What you are asked to do:
The answer must be an exact copy of every entry, with no pictures in it.

Segment Open

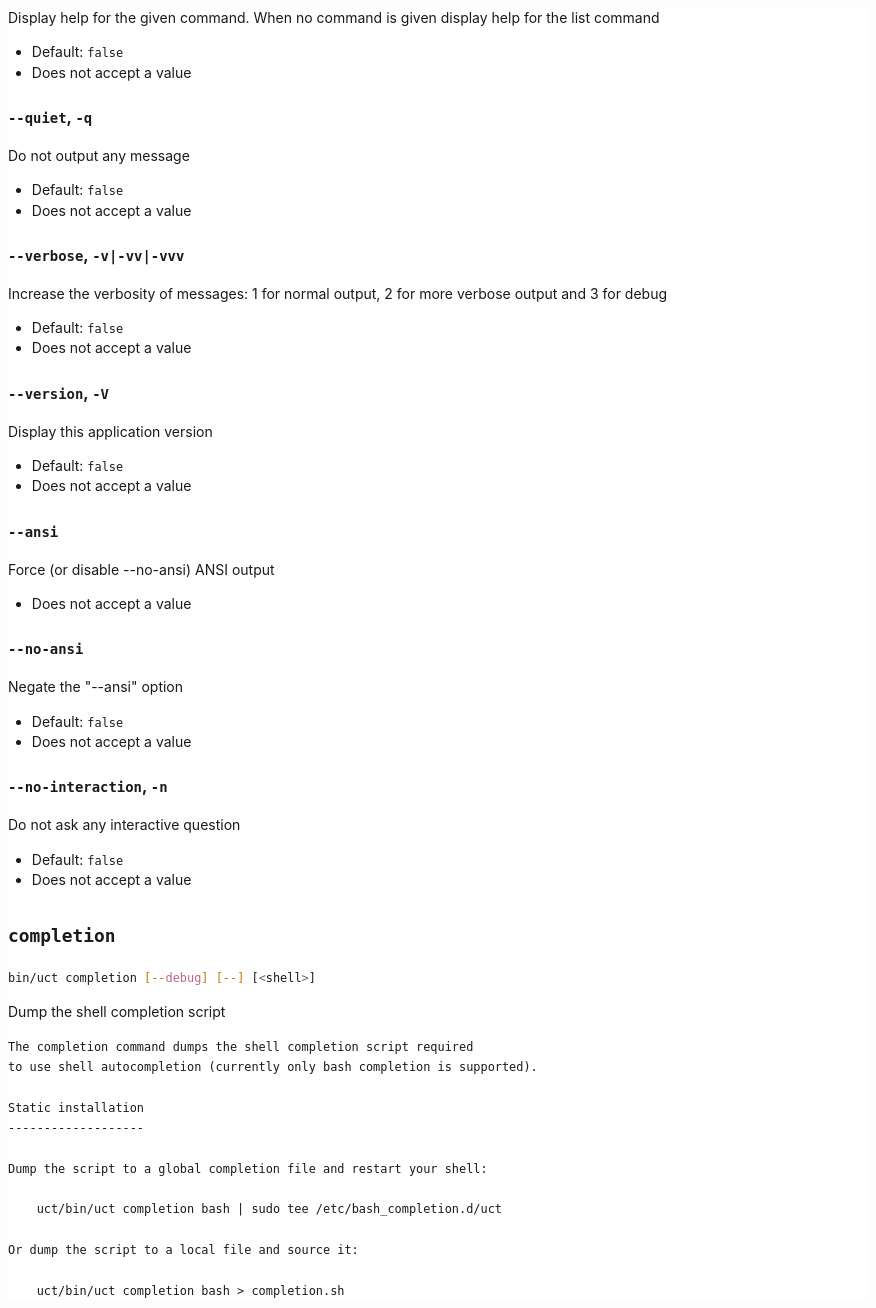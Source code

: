Display help for the given command. When no command is given display help for the list command
   
-  Default: `false`
-  Does not accept a value

### `--quiet`, `-q`

Do not output any message
   
-  Default: `false`
-  Does not accept a value

### `--verbose`, `-v|-vv|-vvv`

Increase the verbosity of messages: 1 for normal output, 2 for more verbose output and 3 for debug
   
-  Default: `false`
-  Does not accept a value

### `--version`, `-V`

Display this application version
   
-  Default: `false`
-  Does not accept a value

### `--ansi`

Force (or disable --no-ansi) ANSI output
   
-  Does not accept a value

### `--no-ansi`

Negate the "--ansi" option
   
-  Default: `false`
-  Does not accept a value

### `--no-interaction`, `-n`

Do not ask any interactive question
   
-  Default: `false`
-  Does not accept a value


## `completion`

```bash
bin/uct completion [--debug] [--] [<shell>]
```

Dump the shell completion script


```
The completion command dumps the shell completion script required
to use shell autocompletion (currently only bash completion is supported).

Static installation
-------------------

Dump the script to a global completion file and restart your shell:

    uct/bin/uct completion bash | sudo tee /etc/bash_completion.d/uct

Or dump the script to a local file and source it:

    uct/bin/uct completion bash > completion.sh
```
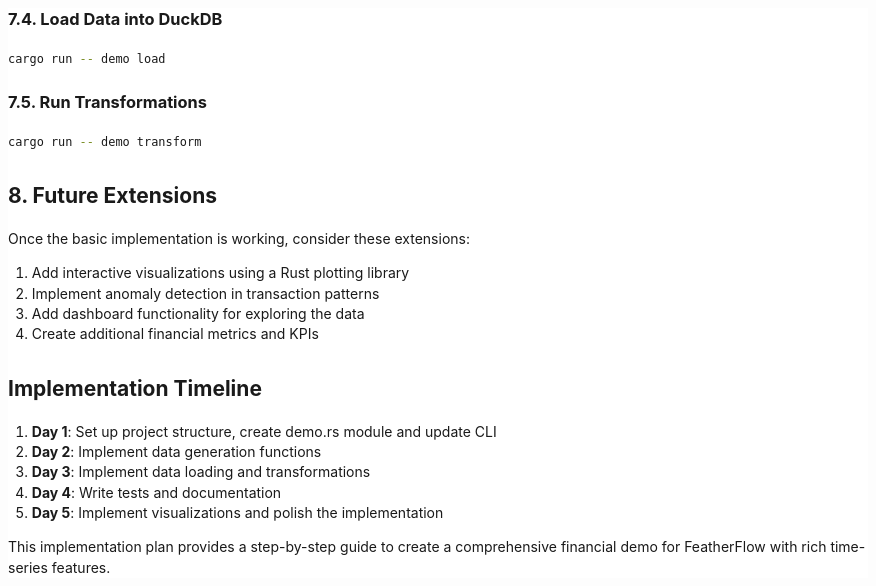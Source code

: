 ### 7.4. Load Data into DuckDB

```bash
cargo run -- demo load
```

### 7.5. Run Transformations

```bash
cargo run -- demo transform
```

## 8. Future Extensions

Once the basic implementation is working, consider these extensions:

1. Add interactive visualizations using a Rust plotting library
2. Implement anomaly detection in transaction patterns
3. Add dashboard functionality for exploring the data
4. Create additional financial metrics and KPIs

## Implementation Timeline

1. **Day 1**: Set up project structure, create demo.rs module and update CLI
2. **Day 2**: Implement data generation functions
3. **Day 3**: Implement data loading and transformations
4. **Day 4**: Write tests and documentation
5. **Day 5**: Implement visualizations and polish the implementation

This implementation plan provides a step-by-step guide to create a comprehensive financial demo for FeatherFlow with rich time-series features.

Segment Closed

Task result:
Source code

:Display help for the given command. When no command is given display help for the list command
   
-  Default: `false`
-  Does not accept a value

### `--quiet`, `-q`

Do not output any message
   
-  Default: `false`
-  Does not accept a value

### `--verbose`, `-v|-vv|-vvv`

Increase the verbosity of messages: 1 for normal output, 2 for more verbose output and 3 for debug
   
-  Default: `false`
-  Does not accept a value

### `--version`, `-V`

Display this application version
   
-  Default: `false`
-  Does not accept a value

### `--ansi`

Force (or disable --no-ansi) ANSI output
   
-  Does not accept a value

### `--no-ansi`

Negate the "--ansi" option
   
-  Default: `false`
-  Does not accept a value

### `--no-interaction`, `-n`

Do not ask any interactive question
   
-  Default: `false`
-  Does not accept a value


## `completion`

```bash
bin/uct completion [--debug] [--] [<shell>]
```

Dump the shell completion script


```
The completion command dumps the shell completion script required
to use shell autocompletion (currently only bash completion is supported).

Static installation
-------------------

Dump the script to a global completion file and restart your shell:

    uct/bin/uct completion bash | sudo tee /etc/bash_completion.d/uct

Or dump the script to a local file and source it:

    uct/bin/uct completion bash > completion.sh
```
Source code

: ### 7.4. Load Data into DuckDB

```bash
cargo run -- demo load
```

### 7.5. Run Transformations

```bash
cargo run -- demo transform
```

## 8. Future Extensions

Once the basic implementation is working, consider these extensions:

1. Add interactive visualizations using a Rust plotting library
2. Implement anomaly detection in transaction patterns
3. Add dashboard functionality for exploring the data
4. Create additional financial metrics and KPIs

## Implementation Timeline

1. **Day 1**: Set up project structure, create demo.rs module and update CLI
2. **Day 2**: Implement data generation functions
3. **Day 3**: Implement data loading and transformations
4. **Day 4**: Write tests and documentation
5. **Day 5**: Implement visualizations and polish the implementation

This implementation plan provides a step-by-step guide to create a comprehensive financial demo for FeatherFlow with rich time-series features.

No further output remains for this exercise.